I did something new this week! Okay, so that’s not so unusual, but it’s still the first time I did it!
About two or three years ago, I soaked, sprouted, and then dehydrated the wheat in the oven. Oh my gosh, that was so laborious and I wasn’t happy with the end product after all of that time and effort at all. So much so that I still have some of that wheat that has yet to be used, and not because I haven’t used much wheat. Actually, at the rate I use wheat, I’ve gone through a number of fifty pound bags since then. Because I felt it was a lot of energy to spend on something that didn’t give me much satisfaction or seem worthwhile, I resolved to spend my scads of excess time doing something more useful. Until this week.
Thanks to a comment made here regarding soaking nuts back when I said it hadn’t been successful for me, I tried it again at that time and then used the dehydrator to dehydrate them. Well, that made all the difference – the results were great and I’ve soaked and dehydrated nuts successfully a number of times since then.
Remembering that, I thought that maybe using the dehydrator to dry the sprouted wheat would work, since it was the dehydrating aspect that didn’t work well for me. I soaked a large amount of wheat and within a day, thanks to the warm weather and my non air conditioned indoor climate, the sprouts were visible. I was surprised at how much wheat I was able to fit on the nine trays of the dehydrator – everything I had soaked fit easily. The wheat dried in much less time than I expected, too. When I got the dehydrator, I never expected it to come in handy in all the ways that it has – and if I was willing to use it for meat or dairy foods, I’d really be able to expand on the possibilities!

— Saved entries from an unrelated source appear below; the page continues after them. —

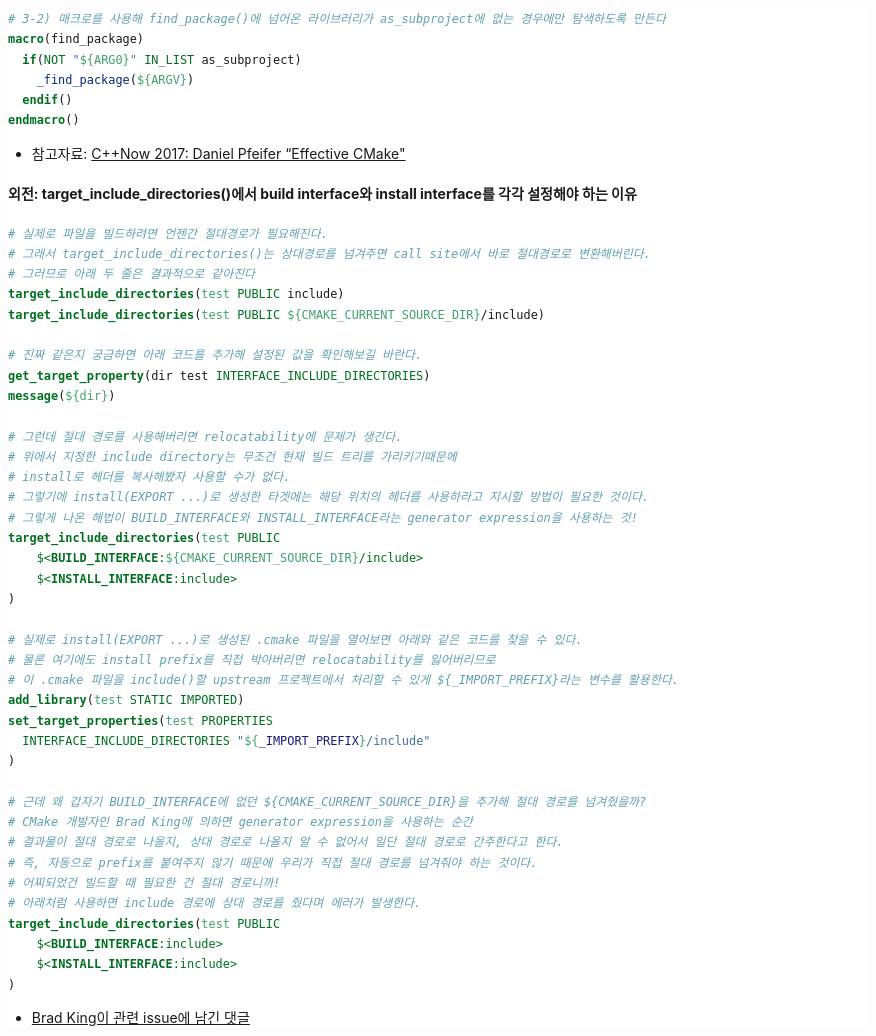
 ```cmake
# 3-2) 매크로를 사용해 find_package()에 넘어온 라이브러리가 as_subproject에 없는 경우에만 탐색하도록 만든다
macro(find_package)
  if(NOT "${ARG0}" IN_LIST as_subproject)
    _find_package(${ARGV})
  endif()
endmacro()
```
- 참고자료: [C++Now 2017: Daniel Pfeifer “Effective CMake"](https://www.youtube.com/watch?v=bsXLMQ6WgIk&t=3030s)
#### 외전: target_include_directories()에서 build interface와 install interface를 각각 설정해야 하는 이유
```cmake
# 실제로 파일을 빌드하려면 언젠간 절대경로가 필요해진다.
# 그래서 target_include_directories()는 상대경로를 넘겨주면 call site에서 바로 절대경로로 변환해버린다.
# 그러므로 아래 두 줄은 결과적으로 같아진다
target_include_directories(test PUBLIC include)
target_include_directories(test PUBLIC ${CMAKE_CURRENT_SOURCE_DIR}/include)

# 진짜 같은지 궁금하면 아래 코드를 추가해 설정된 값을 확인해보길 바란다.
get_target_property(dir test INTERFACE_INCLUDE_DIRECTORIES)
message(${dir})

# 그런데 절대 경로를 사용해버리면 relocatability에 문제가 생긴다.
# 위에서 지정한 include directory는 무조건 현재 빌드 트리를 가리키기때문에
# install로 헤더를 복사해봤자 사용할 수가 없다.
# 그렇기에 install(EXPORT ...)로 생성한 타겟에는 해당 위치의 헤더를 사용하라고 지시할 방법이 필요한 것이다.
# 그렇게 나온 해법이 BUILD_INTERFACE와 INSTALL_INTERFACE라는 generator expression을 사용하는 것!
target_include_directories(test PUBLIC
    $<BUILD_INTERFACE:${CMAKE_CURRENT_SOURCE_DIR}/include>
    $<INSTALL_INTERFACE:include>
)

# 실제로 install(EXPORT ...)로 생성된 .cmake 파일을 열어보면 아래와 같은 코드를 찾을 수 있다.
# 물론 여기에도 install prefix를 직접 박아버리면 relocatability를 잃어버리므로
# 이 .cmake 파일을 include()할 upstream 프로젝트에서 처리할 수 있게 ${_IMPORT_PREFIX}라는 변수를 활용한다.
add_library(test STATIC IMPORTED)
set_target_properties(test PROPERTIES
  INTERFACE_INCLUDE_DIRECTORIES "${_IMPORT_PREFIX}/include"
)

# 근데 왜 갑자기 BUILD_INTERFACE에 없던 ${CMAKE_CURRENT_SOURCE_DIR}을 추가해 절대 경로를 넘겨줬을까?
# CMake 개발자인 Brad King에 의하면 generator expression을 사용하는 순간
# 결과물이 절대 경로로 나올지, 상대 경로로 나올지 알 수 없어서 일단 절대 경로로 간주한다고 한다.
# 즉, 자동으로 prefix를 붙여주지 않기 때문에 우리가 직접 절대 경로를 넘겨줘야 하는 것이다.
# 어찌되었건 빌드할 때 필요한 건 절대 경로니까!
# 아래처럼 사용하면 include 경로에 상대 경로를 줬다며 에러가 발생한다.
target_include_directories(test PUBLIC
    $<BUILD_INTERFACE:include>
    $<INSTALL_INTERFACE:include>
)
```
- [Brad King이 관련 issue에 남긴 댓글](https://gitlab.kitware.com/cmake/cmake/-/issues/19802)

My reason for soaking the wheat is this: there are two ways to use flour that neutralizes the phytic acid. One is by soaking the flour, the other is by sprouting the wheat. Until now, I’ve been soaking the flour. But sometimes I don’t remember to soak the flour for something the night before, and it would be very time efficient to be able to prepare a lot of sprouted wheat in advance, so that I’d have it ready when I needed it. Then all I’d have to do is grind it up right when I wanted to use some.
In the past, the sprouted wheat had a different consistency than regular wheat, so I don’t think this is something that will give me the same results in baking that I’m used to. However, for quick breads, muffins, pancakes – that’s mostly what I soak the flour for – I think it should work pretty well. I’ll be trying it the next couple of weeks and seeing how it works out.